→ **Data for this task**
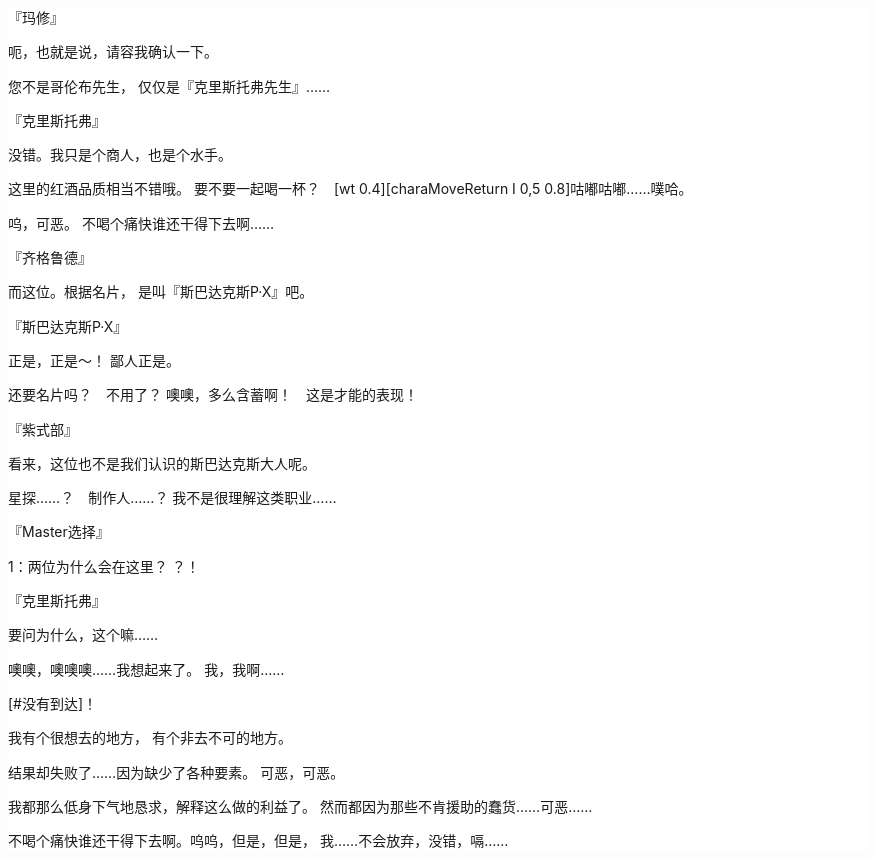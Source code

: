 『玛修』

呃，也就是说，请容我确认一下。

您不是哥伦布先生，
仅仅是『克里斯托弗先生』……

『克里斯托弗』

没错。我只是个商人，也是个水手。

这里的红酒品质相当不错哦。
要不要一起喝一杯？　[wt 0.4][charaMoveReturn I 0,5 0.8]咕嘟咕嘟……噗哈。

呜，可恶。
不喝个痛快谁还干得下去啊……

『齐格鲁德』

而这位。根据名片，
是叫『斯巴达克斯P·X』吧。

『斯巴达克斯P·X』

正是，正是～！
鄙人正是。

还要名片吗？　不用了？
噢噢，多么含蓄啊！　这是才能的表现！

『紫式部』

看来，这位也不是我们认识的斯巴达克斯大人呢。

星探……？　制作人……？
我不是很理解这类职业……

『Master选择』

1：两位为什么会在这里？
？！

『克里斯托弗』

要问为什么，这个嘛……

噢噢，噢噢噢……我想起来了。
我，我啊……

[#没有到达]！

我有个很想去的地方，
有个非去不可的地方。

结果却失败了……因为缺少了各种要素。
可恶，可恶。

我都那么低身下气地恳求，解释这么做的利益了。
然而都因为那些不肯援助的蠢货……可恶……

不喝个痛快谁还干得下去啊。呜呜，但是，但是，
我……不会放弃，没错，嗝……
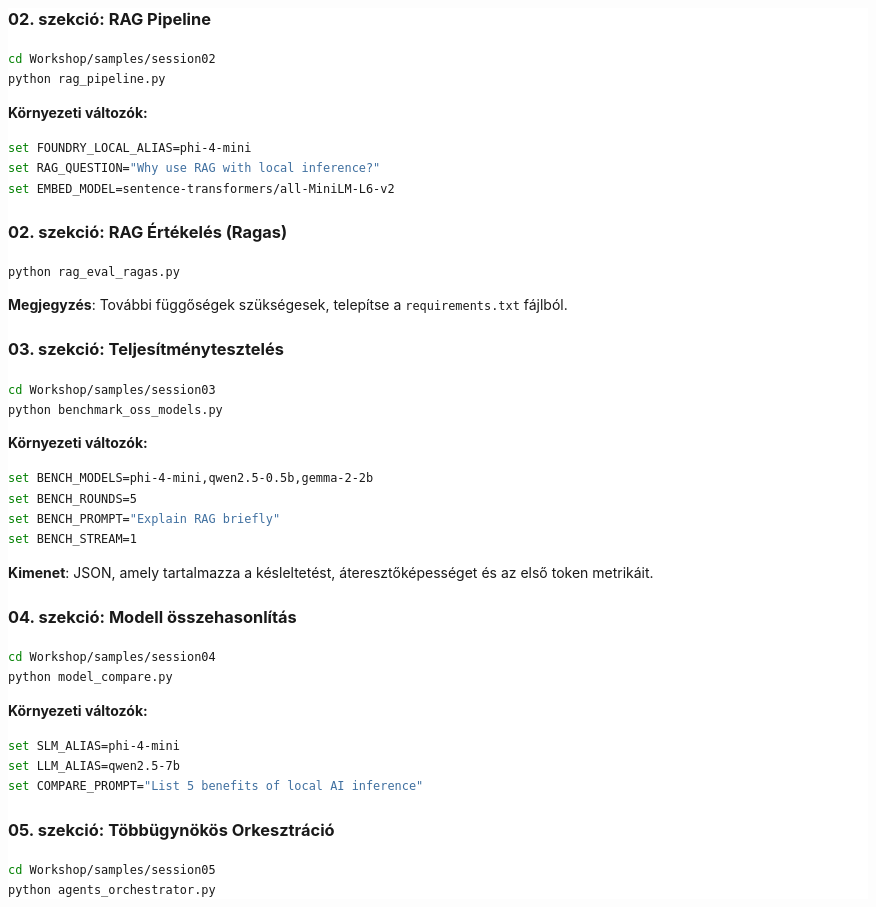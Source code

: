 ### 02. szekció: RAG Pipeline

```bash
cd Workshop/samples/session02
python rag_pipeline.py
```

**Környezeti változók:**  
```bash
set FOUNDRY_LOCAL_ALIAS=phi-4-mini
set RAG_QUESTION="Why use RAG with local inference?"
set EMBED_MODEL=sentence-transformers/all-MiniLM-L6-v2
```

### 02. szekció: RAG Értékelés (Ragas)

```bash
python rag_eval_ragas.py
```

**Megjegyzés**: További függőségek szükségesek, telepítse a `requirements.txt` fájlból.

### 03. szekció: Teljesítménytesztelés

```bash
cd Workshop/samples/session03
python benchmark_oss_models.py
```

**Környezeti változók:**  
```bash
set BENCH_MODELS=phi-4-mini,qwen2.5-0.5b,gemma-2-2b
set BENCH_ROUNDS=5
set BENCH_PROMPT="Explain RAG briefly"
set BENCH_STREAM=1
```

**Kimenet**: JSON, amely tartalmazza a késleltetést, áteresztőképességet és az első token metrikáit.

### 04. szekció: Modell összehasonlítás

```bash
cd Workshop/samples/session04
python model_compare.py
```

**Környezeti változók:**  
```bash
set SLM_ALIAS=phi-4-mini
set LLM_ALIAS=qwen2.5-7b
set COMPARE_PROMPT="List 5 benefits of local AI inference"
```

### 05. szekció: Többügynökös Orkesztráció

```bash
cd Workshop/samples/session05
python agents_orchestrator.py
```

→ **Work instruction**
Return all of the material above unchanged, minus its pictures.

→ **Answer box**
Source code

: 『玛修』

呃，也就是说，请容我确认一下。

您不是哥伦布先生，
仅仅是『克里斯托弗先生』……

『克里斯托弗』

没错。我只是个商人，也是个水手。

这里的红酒品质相当不错哦。
要不要一起喝一杯？　[wt 0.4][charaMoveReturn I 0,5 0.8]咕嘟咕嘟……噗哈。

呜，可恶。
不喝个痛快谁还干得下去啊……

『齐格鲁德』

而这位。根据名片，
是叫『斯巴达克斯P·X』吧。

『斯巴达克斯P·X』

正是，正是～！
鄙人正是。

还要名片吗？　不用了？
噢噢，多么含蓄啊！　这是才能的表现！

『紫式部』

看来，这位也不是我们认识的斯巴达克斯大人呢。

星探……？　制作人……？
我不是很理解这类职业……

『Master选择』

1：两位为什么会在这里？
？！

『克里斯托弗』

要问为什么，这个嘛……

噢噢，噢噢噢……我想起来了。
我，我啊……

[#没有到达]！

我有个很想去的地方，
有个非去不可的地方。

结果却失败了……因为缺少了各种要素。
可恶，可恶。

我都那么低身下气地恳求，解释这么做的利益了。
然而都因为那些不肯援助的蠢货……可恶……

不喝个痛快谁还干得下去啊。呜呜，但是，但是，
我……不会放弃，没错，嗝……
Source code

: ### 02. szekció: RAG Pipeline

```bash
cd Workshop/samples/session02
python rag_pipeline.py
```

**Környezeti változók:**  
```bash
set FOUNDRY_LOCAL_ALIAS=phi-4-mini
set RAG_QUESTION="Why use RAG with local inference?"
set EMBED_MODEL=sentence-transformers/all-MiniLM-L6-v2
```

### 02. szekció: RAG Értékelés (Ragas)

```bash
python rag_eval_ragas.py
```

**Megjegyzés**: További függőségek szükségesek, telepítse a `requirements.txt` fájlból.

### 03. szekció: Teljesítménytesztelés

```bash
cd Workshop/samples/session03
python benchmark_oss_models.py
```

**Környezeti változók:**  
```bash
set BENCH_MODELS=phi-4-mini,qwen2.5-0.5b,gemma-2-2b
set BENCH_ROUNDS=5
set BENCH_PROMPT="Explain RAG briefly"
set BENCH_STREAM=1
```

**Kimenet**: JSON, amely tartalmazza a késleltetést, áteresztőképességet és az első token metrikáit.

### 04. szekció: Modell összehasonlítás

```bash
cd Workshop/samples/session04
python model_compare.py
```

**Környezeti változók:**  
```bash
set SLM_ALIAS=phi-4-mini
set LLM_ALIAS=qwen2.5-7b
set COMPARE_PROMPT="List 5 benefits of local AI inference"
```

### 05. szekció: Többügynökös Orkesztráció

```bash
cd Workshop/samples/session05
python agents_orchestrator.py
```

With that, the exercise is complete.